◆ What you should do ◆
Each line below that holds the word "left" counts once; state the total number of such lines and nothing else.

◆ Given records ◆
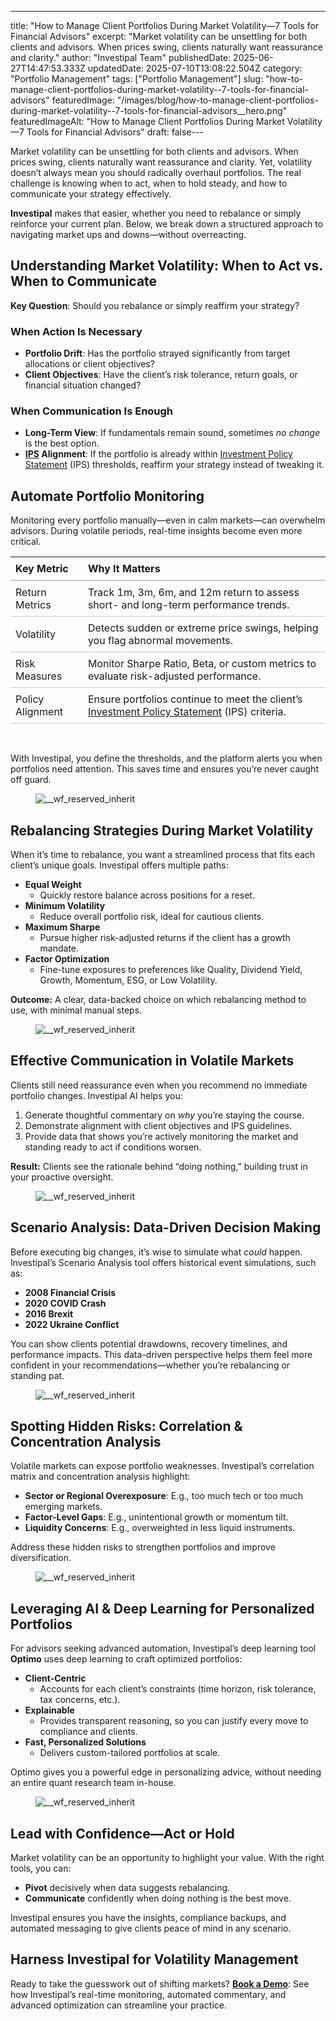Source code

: ---
title: "How to Manage Client Portfolios During Market Volatility—7 Tools for Financial Advisors"
excerpt: "Market volatility can be unsettling for both clients and advisors. When prices swing, clients naturally want reassurance and clarity."
author: "Investipal Team"
publishedDate: 2025-06-27T14:47:53.333Z
updatedDate: 2025-07-10T13:08:22.504Z
category: "Portfolio Management"
tags: ["Portfolio Management"]
slug: "how-to-manage-client-portfolios-during-market-volatility--7-tools-for-financial-advisors"
featuredImage: "/images/blog/how-to-manage-client-portfolios-during-market-volatility--7-tools-for-financial-advisors__hero.png"
featuredImageAlt: "How to Manage Client Portfolios During Market Volatility—7 Tools for Financial Advisors"
draft: false---
<p id="">Market volatility can be unsettling for both clients and advisors. When prices swing, clients naturally want reassurance and clarity. Yet, volatility doesn’t always mean you should radically overhaul portfolios. The real challenge is knowing when to act, when to hold steady, and how to communicate your strategy effectively.</p><p id=""><strong id="">Investipal</strong> makes that easier, whether you need to rebalance or simply reinforce your current plan. Below, we break down a structured approach to navigating market ups and downs—without overreacting.</p><h2 id="">Understanding Market Volatility: When to Act vs. When to Communicate</h2><p id=""><strong id="">Key Question</strong>: Should you rebalance or simply reaffirm your strategy?</p><h3 id="">When Action Is Necessary</h3><ul id=""><li id=""><strong id="">Portfolio Drift</strong>: Has the portfolio strayed significantly from target allocations or client objectives?</li><li id=""><strong id="">Client Objectives</strong>: Have the client’s risk tolerance, return goals, or financial situation changed?</li></ul><h3 id="">When Communication Is Enough</h3><ul id=""><li id=""><strong id="">Long-Term View</strong>: If fundamentals remain sound, sometimes <em id="">no change</em> is the best option.</li><li id=""><strong id=""><a href="/features/investment-policy-statements">IPS</a> Alignment</strong>: If the portfolio is already within <a href="/features/investment-policy-statements">Investment Policy Statement</a> (IPS) thresholds, reaffirm your strategy instead of tweaking it.</li></ul><h2 id="">Automate Portfolio Monitoring</h2><p id="">Monitoring every portfolio manually—even in calm markets—can overwhelm advisors. During volatile periods, real-time insights become even more critical.</p><div data-rt-embed-type='true'><!-- HTML Table Code for Key Metrics to Monitor During Market Volatility -->
<table style="border-collapse: collapse; width: 100%;">
  <thead>
    <tr>
      <th style="text-align: left; border-bottom: 2px solid #ccc; padding: 8px;">Key Metric</th>
      <th style="text-align: left; border-bottom: 2px solid #ccc; padding: 8px;">Why It Matters</th>
    </tr>
  </thead>
  <tbody>
    <tr>
      <td style="padding: 8px; border-bottom: 1px solid #ccc;">Return Metrics</td>
      <td style="padding: 8px; border-bottom: 1px solid #ccc;">Track 1m, 3m, 6m, and 12m return to assess short- and long-term performance trends.</td>
    </tr>
    <tr>
      <td style="padding: 8px; border-bottom: 1px solid #ccc;">Volatility</td>
      <td style="padding: 8px; border-bottom: 1px solid #ccc;">Detects sudden or extreme price swings, helping you flag abnormal movements.</td>
    </tr>
    <tr>
      <td style="padding: 8px; border-bottom: 1px solid #ccc;">Risk Measures</td>
      <td style="padding: 8px; border-bottom: 1px solid #ccc;">Monitor Sharpe Ratio, Beta, or custom metrics to evaluate risk-adjusted performance.</td>
    </tr>
    <tr>
      <td style="padding: 8px; border-bottom: 1px solid #ccc;">Policy Alignment</td>
      <td style="padding: 8px; border-bottom: 1px solid #ccc;">Ensure portfolios continue to meet the client’s <a href="/features/investment-policy-statements">Investment Policy Statement</a> (IPS) criteria.</td>
    </tr>
  </tbody>
</table></div><p id="">‍</p><p id="">With Investipal, you define the thresholds, and the platform alerts you when portfolios need attention. This saves time and ensures you’re never caught off guard.</p><figure id="" class="w-richtext-figure-type-image w-richtext-align-fullwidth" style="max-width:2240px" data-rt-type="image" data-rt-align="fullwidth" data-rt-max-width="2240px"><div id=""><img src="/images/blog/how-to-manage-client-portfolios-during-market-volatility--7-tools-for-financial-advisors__67f539b84108d9c20bf4a057_Incorporating_20Client_20Parameters_20_27_.png" loading="lazy" alt="__wf_reserved_inherit" width="auto" height="auto" id=""></div></figure><h2 id="">Rebalancing Strategies During Market Volatility</h2><p id="">When it’s time to rebalance, you want a streamlined process that fits each client’s unique goals. Investipal offers multiple paths:</p><ul id=""><li id=""><strong id="">Equal Weight</strong><ul id=""><li id="">Quickly restore balance across positions for a reset.</li></ul></li><li id=""><strong id="">Minimum Volatility</strong><ul id=""><li id="">Reduce overall portfolio risk, ideal for cautious clients.</li></ul></li><li id=""><strong id="">Maximum Sharpe</strong><ul id=""><li id="">Pursue higher risk-adjusted returns if the client has a growth mandate.</li></ul></li><li id=""><strong id="">Factor Optimization</strong><ul id=""><li id="">Fine-tune exposures to preferences like Quality, Dividend Yield, Growth, Momentum, ESG, or Low Volatility.</li></ul></li></ul><p id=""><strong id="">Outcome:</strong> A clear, data-backed choice on which rebalancing method to use, with minimal manual steps.</p><figure id="" class="w-richtext-figure-type-image w-richtext-align-fullwidth" style="max-width:2240px" data-rt-type="image" data-rt-align="fullwidth" data-rt-max-width="2240px"><div id=""><img src="/images/blog/how-to-manage-client-portfolios-during-market-volatility--7-tools-for-financial-advisors__67f53a2f1b390ee199b9e2b4_Incorporating_20Client_20Parameters_20_28_.png" loading="lazy" alt="__wf_reserved_inherit" width="auto" height="auto" id=""></div></figure><h2 id="">Effective Communication in Volatile Markets</h2><p id="">Clients still need reassurance even when you recommend no immediate portfolio changes. Investipal AI helps you:</p><ol id=""><li id="">Generate thoughtful commentary on <em id="">why</em> you’re staying the course.</li><li id="">Demonstrate alignment with client objectives and IPS guidelines.</li><li id="">Provide data that shows you’re actively monitoring the market and standing ready to act if conditions worsen.</li></ol><p id=""><strong id="">Result:</strong> Clients see the rationale behind “doing nothing,” building trust in your proactive oversight.</p><figure id="" class="w-richtext-figure-type-image w-richtext-align-fullwidth" style="max-width:2240px" data-rt-type="image" data-rt-align="fullwidth" data-rt-max-width="2240px"><div id=""><img src="/images/blog/how-to-manage-client-portfolios-during-market-volatility--7-tools-for-financial-advisors__67f53d17220ac42c3ccf7c0e_Incorporating_20Client_20Parameters_20_29_.png" loading="lazy" alt="__wf_reserved_inherit" width="auto" height="auto" id=""></div></figure><h2 id="">Scenario Analysis: Data-Driven Decision Making</h2><p id="">Before executing big changes, it’s wise to simulate what <em id="">could</em> happen. Investipal’s Scenario Analysis tool offers historical event simulations, such as:</p><ul id=""><li id=""><strong id="">2008 Financial Crisis</strong></li><li id=""><strong id="">2020 COVID Crash</strong></li><li id=""><strong id="">2016 Brexit</strong></li><li id=""><strong id="">2022 Ukraine Conflict</strong></li></ul><p id="">You can show clients potential drawdowns, recovery timelines, and performance impacts. This data-driven perspective helps them feel more confident in your recommendations—whether you’re rebalancing or standing pat.</p><figure id="" class="w-richtext-figure-type-image w-richtext-align-fullwidth" style="max-width:2240px" data-rt-type="image" data-rt-align="fullwidth" data-rt-max-width="2240px"><div id=""><img src="/images/blog/how-to-manage-client-portfolios-during-market-volatility--7-tools-for-financial-advisors__67f553d172bb91ad04280417_Incorporating_20Client_20Parameters_20_30_.png" loading="lazy" alt="__wf_reserved_inherit" width="auto" height="auto" id=""></div></figure><h2 id="">Spotting Hidden Risks: Correlation & Concentration Analysis</h2><p id="">Volatile markets can expose portfolio weaknesses. Investipal’s correlation matrix and concentration analysis highlight:</p><ul id=""><li id=""><strong id="">Sector or Regional Overexposure</strong>: E.g., too much tech or too much emerging markets.</li><li id=""><strong id="">Factor-Level Gaps</strong>: E.g., unintentional growth or momentum tilt.</li><li id=""><strong id="">Liquidity Concerns</strong>: E.g., overweighted in less liquid instruments.</li></ul><p id="">Address these hidden risks to strengthen portfolios and improve diversification.</p><figure id="" class="w-richtext-figure-type-image w-richtext-align-fullwidth" style="max-width:2240px" data-rt-type="image" data-rt-align="fullwidth" data-rt-max-width="2240px"><div id=""><img src="/images/blog/how-to-manage-client-portfolios-during-market-volatility--7-tools-for-financial-advisors__67f5549c91fc3716e2a25fb1_Incorporating_20Client_20Parameters_20_32_.png" loading="lazy" alt="__wf_reserved_inherit" width="auto" height="auto" id=""></div></figure><h2 id="">Leveraging AI & Deep Learning for Personalized Portfolios</h2><p id="">For advisors seeking advanced automation, Investipal’s deep learning tool <strong id="">Optimo</strong> uses deep learning to craft optimized portfolios:</p><ul id=""><li id=""><strong id="">Client-Centric</strong><ul id=""><li id="">Accounts for each client’s constraints (time horizon, risk tolerance, tax concerns, etc.).</li></ul></li><li id=""><strong id="">Explainable</strong><ul id=""><li id="">Provides transparent reasoning, so you can justify every move to compliance and clients.</li></ul></li><li id=""><strong id="">Fast, Personalized Solutions</strong><ul id=""><li id="">Delivers custom-tailored portfolios at scale.</li></ul></li></ul><p id="">Optimo gives you a powerful edge in personalizing advice, without needing an entire quant research team in-house.</p><figure id="" class="w-richtext-figure-type-image w-richtext-align-fullwidth" style="max-width:2240px" data-rt-type="image" data-rt-align="fullwidth" data-rt-max-width="2240px"><div id=""><img src="/images/blog/how-to-manage-client-portfolios-during-market-volatility--7-tools-for-financial-advisors__67f554ba3b49be23b46cbcbc_Incorporating_20Client_20Parameters_20_33_.png" loading="lazy" alt="__wf_reserved_inherit" width="auto" height="auto" id=""></div></figure><h2 id="">Lead with Confidence—Act or Hold</h2><p id="">Market volatility can be an opportunity to highlight your value. With the right tools, you can:</p><ul id=""><li id=""><strong id="">Pivot</strong> decisively when data suggests rebalancing.</li><li id=""><strong id="">Communicate</strong> confidently when doing nothing is the best move.</li></ul><p id="">Investipal ensures you have the insights, compliance backups, and automated messaging to give clients peace of mind in any scenario.</p><h2 id="">Harness Investipal for Volatility Management</h2><p id="">Ready to take the guesswork out of shifting markets? <a href="/book-a-demo" id=""><strong id="">Book a Demo</strong></a>: See how Investipal’s real-time monitoring, automated commentary, and advanced optimization can streamline your practice.</p>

◆ Expected output ◆
2